» YOUR INSTRUCTIONS: Read through the entries below and return each line with the word "chunk".

» MATERIAL PROVIDED:
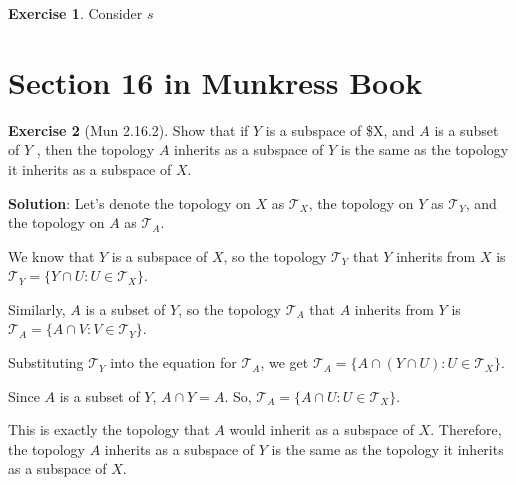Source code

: \documentclass[
]{book}
\theoremstyle{definition}
\theoremstyle{definition}
\theoremstyle{definition}
\newtheorem{exercise}{Exercise}[chapter]
\theoremstyle{definition}
\theoremstyle{remark}
\begin{document}
\begin{exercise}
\protect\hypertarget{exr:unnamed-chunk-112}{}\label{exr:unnamed-chunk-112}Consider \(s\)
\end{exercise}

\hypertarget{section-16-in-munkress-book}{%
\section{Section 16 in Munkress Book}\label{section-16-in-munkress-book}}

\begin{exercise}[Mun 2.16.2]
\protect\hypertarget{exr:unnamed-chunk-113}{}\label{exr:unnamed-chunk-113}Show that if \(Y\) is a subspace of \$X, and \(A\) is a subset of \(Y\) , then the topology \(A\) inherits as a subspace of \(Y\) is the same as the topology it inherits as a subspace of \(X\).
\end{exercise}

\textbf{Solution}:
Let's denote the topology on \(X\) as \(\mathcal{T}_X\), the topology on \(Y\) as \(\mathcal{T}_Y\), and the topology on \(A\) as \(\mathcal{T}_A\).

We know that \(Y\) is a subspace of \(X\), so the topology \(\mathcal{T}_Y\) that \(Y\) inherits from \(X\) is \(\mathcal{T}_Y = \{ Y \cap U : U \in \mathcal{T}_X \}\).

Similarly, \(A\) is a subset of \(Y\), so the topology \(\mathcal{T}_A\) that \(A\) inherits from \(Y\) is \(\mathcal{T}_A = \{ A \cap V : V \in \mathcal{T}_Y \}\).

Substituting \(\mathcal{T}_Y\) into the equation for \(\mathcal{T}_A\), we get \(\mathcal{T}_A = \{ A \cap (Y \cap U) : U \in \mathcal{T}_X \}\).

Since \(A\) is a subset of \(Y\), \(A \cap Y = A\). So, \(\mathcal{T}_A = \{ A \cap U : U \in \mathcal{T}_X \}\).

This is exactly the topology that \(A\) would inherit as a subspace of \(X\). Therefore, the topology \(A\) inherits as a subspace of \(Y\) is the same as the topology it inherits as a subspace of \(X\).
\end{document}

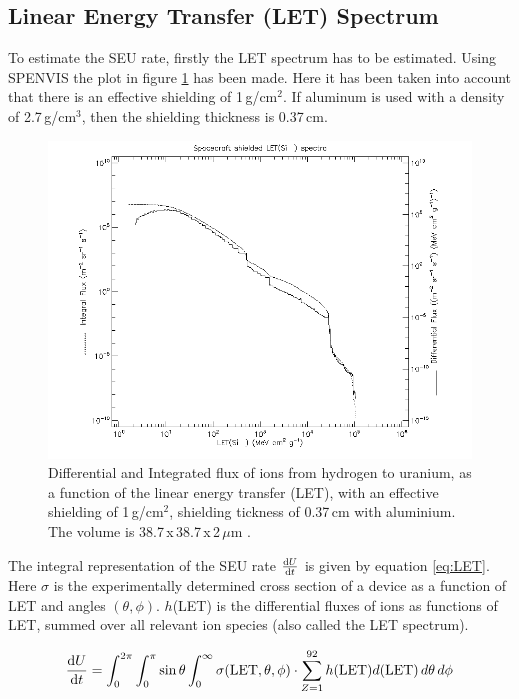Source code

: \subsection{\label{subsec:let}Linear Energy Transfer (LET) Spectrum}
To estimate the SEU rate, firstly the LET spectrum has to be estimated. Using SPENVIS the plot in figure \ref{fig:LET-shielding} has been made. Here it has been taken into account that there is an effective shielding of 1\,g/cm$^2$. If aluminum is used with a density of 2.7\,g/cm$^3$, then the shielding thickness is 0.37\,cm. 

\begin{figure}[H]
\centering
\includegraphics[width=.9\textwidth]{figures/LET-shielding.png}
\caption{Differential and Integrated flux of ions from hydrogen to uranium, as a function of the linear energy transfer (LET), with an effective shielding of 1\,g/cm$^2$, shielding tickness of 0.37\,cm with aluminium. The volume is 38.7\,x\,38.7\,x\,2\,$\mu$m \cite{SPENVIS}.}
\label{fig:LET-shielding}
\end{figure}

The integral representation of the SEU rate $\dv{U}{t}$ is given by equation \ref{eq:LET}. Here $\sigma$ is the experimentally determined cross section of a device as a function of LET and angles $(\theta,\phi)$. $h$(LET) is the differential fluxes of ions as functions of LET, summed over all relevant ion species (also called the LET spectrum).

\begin{equation}
\dv{U}{t} = \int^{2 \pi}_0 \int^\pi_0 \sin{\theta} \int^{\infty}_0 \sigma(\text{LET}, \theta, \phi) \cdot \sum^{92}_{Z=1} h(\text{LET}) d(\text{LET}) \,d\theta\,d\phi \label{eq:LET}
\end{equation}

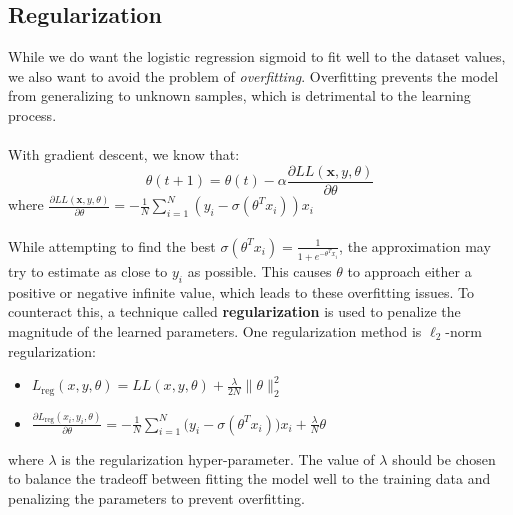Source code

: \documentclass{article}
\begin{document}
\subsection{Regularization}
While we do want the logistic regression sigmoid to fit well to the dataset values, we also want to avoid the problem of \textit{overfitting}. Overfitting prevents the model from generalizing to unknown samples, which is detrimental to the learning process. 
\\\\
With gradient descent, we know that: 
\[
\theta(t+1)=\theta(t)-\alpha\frac{\partial LL(\textbf{x},y,\theta)}{\partial\theta}
\]
where $\frac{\partial LL(\textbf{x},y,\theta)}{\partial\theta} = -\frac{1}{N}\sum_{i=1}^{N}(y_i-\sigma(\theta^{T}x_i))x_i$
\\\\
While attempting to find the best $\sigma(\theta^{T}x_i)=\frac{1}{1+e^{-\theta^{T}x_i}}$, the approximation may try to estimate as close to $y_i$ as possible. This causes $\theta$ to approach either a positive or negative infinite value, which leads to these overfitting issues. To counteract this, a technique called \textbf{regularization} is used to penalize the magnitude of the learned parameters. One regularization method is $\ell_2$-norm regularization:
\begin{itemize}
    \item $L_{\text{reg}}(x,y,\theta)=LL(x,y,\theta)+\frac{\lambda}{2N}\|\theta\|_2^2$
    \item $\frac{\partial L_{\text{reg}}(x_i,y_i,\theta)}{\partial \theta}
    = -\frac{1}{N}\sum_{i=1}^{N}\big(y_i-\sigma(\theta^T x_i)\big)x_i+\frac{\lambda}{N}\theta$
\end{itemize}
where \textbf{$\lambda$} is the regularization hyper-parameter. The value of $\lambda$ should be chosen to balance the tradeoff between fitting the model well to the training data and penalizing the parameters to prevent overfitting.
\end{document}
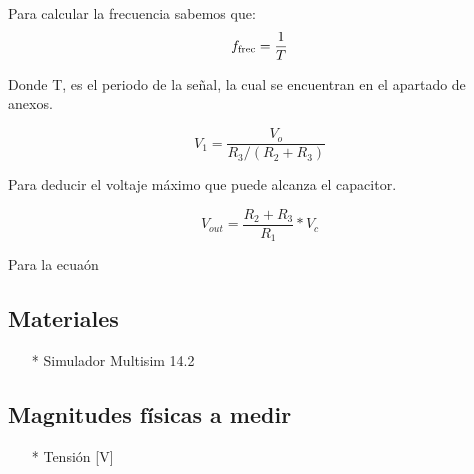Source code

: \documentclass[osajnl,twocolumn,showpacs,superscriptaddress,10pt]{revtex4-1}
\begin{document}

Para calcular la frecuencia sabemos que:\\

\begin{equation}
f_{\textup{frec}} = \dfrac{1}{T}
\label{frec}
\end{equation}

Donde T, es el periodo de la señal, la cual se encuentran en el apartado de anexos.

\begin{equation}
V_{1} = \dfrac{V_{o}}{R_{3}/(R_{2} + R_{3})}
\label{V_in}
\end{equation}

Para deducir el voltaje máximo que puede alcanza el capacitor.

\begin{equation}
V_{out} = \dfrac{R_{2} + R_{3}}{R_{1}} * V_{c}
\label{V_0}
\end{equation}

Para la ecuaón


\subsection{Materiales}

\begin{itemize}
    \item[*] Simulador Multisim 14.2
\end{itemize}


\subsection{Magnitudes físicas a medir}

\begin{itemize}
    \item[*] Tensión [V]
\end{itemize}
\end{document}
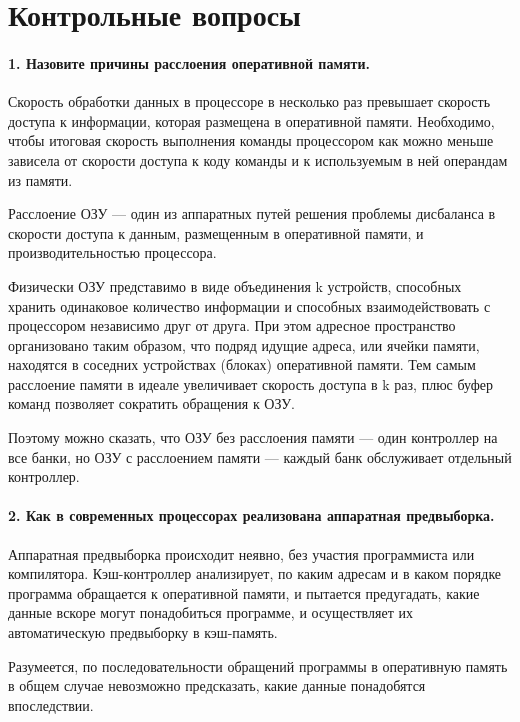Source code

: \chapter*{Контрольные вопросы}

\subsubsection{1. Назовите причины расслоения оперативной памяти.}

Скорость обработки данных в процессоре в несколько раз превышает скорость доступа к информации, которая размещена в оперативной памяти. Необходимо, чтобы итоговая скорость выполнения команды процессором как можно меньше зависела от скорости доступа к коду команды и к используемым в ней операндам из памяти. 

Расслоение ОЗУ — один из аппаратных путей решения проблемы дисбаланса в скорости доступа к данным, размещенным в оперативной памяти, и производительностью процессора.

Физически ОЗУ представимо в виде объединения k устройств, способных хранить одинаковое количество информации и способных взаимодействовать с процессором независимо друг от друга. При этом адресное пространство организовано таким образом, что подряд идущие адреса, или ячейки памяти, находятся в соседних устройствах (блоках) оперативной памяти. Тем самым расслоение памяти в идеале увеличивает скорость доступа в k раз, плюс буфер команд позволяет сократить обращения к ОЗУ.

Поэтому можно сказать, что ОЗУ без расслоения памяти — один контроллер на все банки, но ОЗУ с расслоением памяти — каждый банк обслуживает отдельный контроллер.

\subsubsection{2. Как в современных процессорах реализована аппаратная предвыборка.}

Аппаратная предвыборка происходит неявно, без участия программиста или компилятора. Кэш-контроллер анализирует, по каким адресам и в каком порядке программа обращается к оперативной памяти, и пытается предугадать, какие данные вскоре могут понадобиться программе, и осуществляет их автоматическую предвыборку в кэш-память.

Разумеется, по последовательности обращений программы в оперативную память в общем случае невозможно предсказать, какие данные понадобятся впоследствии.

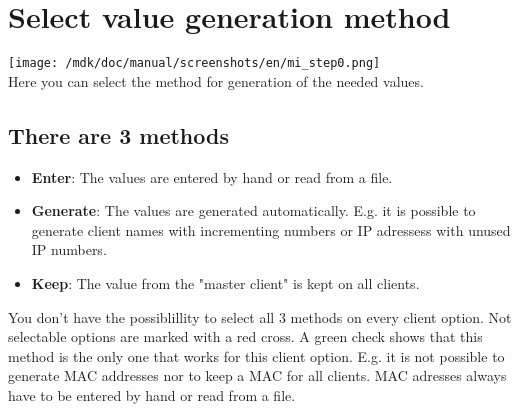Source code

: \section{Select value generation method}
\texttt{[image: /mdk/doc/manual/screenshots/en/mi\_step0.png]} \\
Here you can select the method for generation of the needed values.\\
\subsection{There are 3 methods}
\begin{itemize}
\item \textbf{Enter}: The values are entered by hand or read from a file.\\
\item \textbf{Generate}: The values are generated automatically. E.g. it is possible to generate client names with incrementing numbers or IP adressess with unused IP numbers.\\
\item \textbf{Keep}: The value from the "master client" is kept on all clients.\\
\end{itemize}
You don't have the possiblillity to select all 3 methods on every client option. Not selectable options are marked with a red cross. A green check shows that this method is the only one that works for this client option. E.g. it is not possible to generate MAC addresses nor to keep a MAC for all clients. MAC adresses always have to be entered by hand or read from a file.\\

» YOUR SOLUTION:
\protect\hypertarget{exr:unnamed-chunk-112}{}\label{exr:unnamed-chunk-112}Consider \(s\)
\protect\hypertarget{exr:unnamed-chunk-113}{}\label{exr:unnamed-chunk-113}Show that if \(Y\) is a subspace of \$X, and \(A\) is a subset of \(Y\) , then the topology \(A\) inherits as a subspace of \(Y\) is the same as the topology it inherits as a subspace of \(X\).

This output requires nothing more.